Em seguida, em João 21.20, Pedro pergunta a respeito do discípulo amado. Jesus responde hipoteticamente: “Se eu quiser que ele fique até que eu venha, que te importa? Segue-me tu” (v. 22). Essa história é contada para mostrar como surgiu o boato de que o discípulo amado continuaria vivo até a volta de Jesus. Ela também sugere que o discípulo amado deve ter permanecido vivo até muito tempo depois da morte de Pedro. A história de Pedro no quarto evangelho termina, portanto, com um estimulante recomissionamento, mas também com a promessa de um desenlace como o de Jesus.
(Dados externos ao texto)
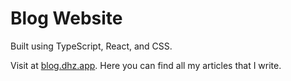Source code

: # Blog Website

Built using TypeScript, React, and CSS.

Visit at [blog.dhz.app](http://blog.dhz.app). Here you can find all my articles that I write.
Pedro aparece em Lucas e Atos como um personagem importante na narrativa da história da salvação. Precisamos nos ater à contribuição especial que Lucas traz ao retrato de Pedro, reconhecendo que ele também segue o relato de Marcos. Não há referências a Pedro anteriores a Lucas 4.38, 39, em que o autor simplesmente repete a história da cura da sogra de Simão, que é apresentado aos leitores nesse momento, de forma indireta. A chamada de Simão ao ministério ocorre em Lucas 5, onde temos a história de uma grande pescaria, semelhante em alguns aspectos ao episódio de João 21, do qual já falamos. Todavia, no relato de Lucas sobre a chamada dos primeiros discípulos, é dito que Jesus subiu no barco de Simão, pediu-lhe que se afastasse um pouco da margem e começou a ensinar à multidão que se aglomerava na praia. Quando termina de falar, ele diz a Pedro que leve o barco para águas profundas e lance as redes. Simão responde que fará isso porque o mestre pede, mas que eles tinham trabalhado a noite inteira e não pescaram nada. Segue-se, então, uma pescaria tão extraordinária, que Simão afirma: “Afasta- te de mim, Senhor, porque sou um homem pecador” (v. 8). Jesus tranqüiliza Simão, dizendo-lhe que não precisava ter medo e que, a partir daquele momento, ele passaria a pescar criaturas ainda mais arredias — seres humanos (v. 10). Como resposta, eles puxam os barcos para a praia, largam tudo e passam a seguir Jesus. Essa história mostra a preocupação do historiador em descrever os antecedentes da chamada dos primeiros discípulos e de sua caminhada com Jesus, mostrando como eles deixaram a antiga profissão, encerrando aquele capítulo da vida deles.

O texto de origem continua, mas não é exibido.